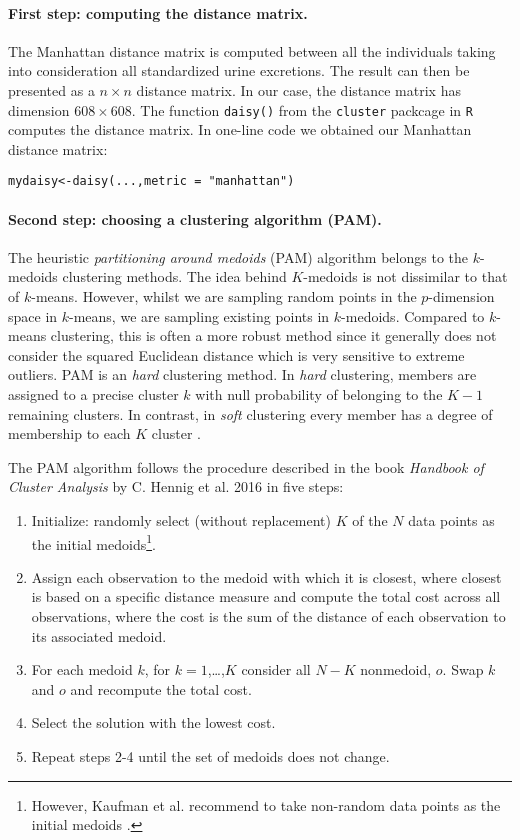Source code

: \paragraph{First step: computing the distance matrix.}
The Manhattan distance matrix is computed between all the individuals taking into consideration all standardized urine excretions. The result can then be presented as a $n \times n$ distance matrix. In our case, the distance matrix has dimension $608 \times 608$. The function \texttt{daisy()} from the \texttt{cluster} packcage in \texttt{R} computes the distance matrix. In one-line code we obtained our Manhattan distance matrix:
\begin{verbatim}
mydaisy<-daisy(...,metric = "manhattan")
\end{verbatim}

\paragraph{Second step: choosing a clustering algorithm (PAM).}
The heuristic \emph{partitioning around medoids} (PAM) algorithm belongs to the $k$-medoids clustering methods. The idea behind $K$-medoids is not dissimilar to that of $k$-means. However, whilst we are sampling random points in the $p$-dimension space in $k$-means, we are sampling existing points in $k$-medoids. Compared to $k$-means clustering, this is often a more robust method since it generally does not consider the squared Euclidean distance which is very sensitive to extreme outliers. PAM is an \emph{hard} clustering method. In \emph{hard} clustering, members are assigned to a precise cluster $k$ with null probability of belonging to the $K-1$ remaining clusters. In contrast, in \emph{soft} clustering every member has a degree of membership to each $K$ cluster \cite{hennig_handbook_2016}.

\newpage

The PAM algorithm follows the procedure described in the book \emph{Handbook of Cluster Analysis} by C. Hennig et al. 2016 \cite{hennig_handbook_2016} in five steps:
\begin{displayquote}
\begin{enumerate}
\item Initialize: randomly select (without replacement) $K$ of the $N$ data points as the initial medoids\footnote{However, Kaufman et al. recommend to take non-random data points as the initial medoids \cite{kaufman_finding_1990}.}.
\item Assign each observation to the medoid with which it is closest, where closest is based on a specific distance measure and compute the total cost across all observations, where the cost is the sum of the distance of each observation to its associated medoid.
\item For each medoid $k$, for $k=1$,\dots ,$K$ consider all $N-K$ nonmedoid, $o$. Swap $k$ and $o$ and recompute the total cost.
\item Select the solution with the lowest cost.
\item Repeat steps 2-4 until the set of medoids does not change.
\end{enumerate}
\end{displayquote}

### ACTIVITY
Output, unchanged, only the lines from the one that holds "its associated medoid." through the last line of the material above.

### TASK RESPONSE
\item Assign each observation to the medoid with which it is closest, where closest is based on a specific distance measure and compute the total cost across all observations, where the cost is the sum of the distance of each observation to its associated medoid.
\item For each medoid $k$, for $k=1$,\dots ,$K$ consider all $N-K$ nonmedoid, $o$. Swap $k$ and $o$ and recompute the total cost.
\item Select the solution with the lowest cost.
\item Repeat steps 2-4 until the set of medoids does not change.
\end{enumerate}
\end{displayquote}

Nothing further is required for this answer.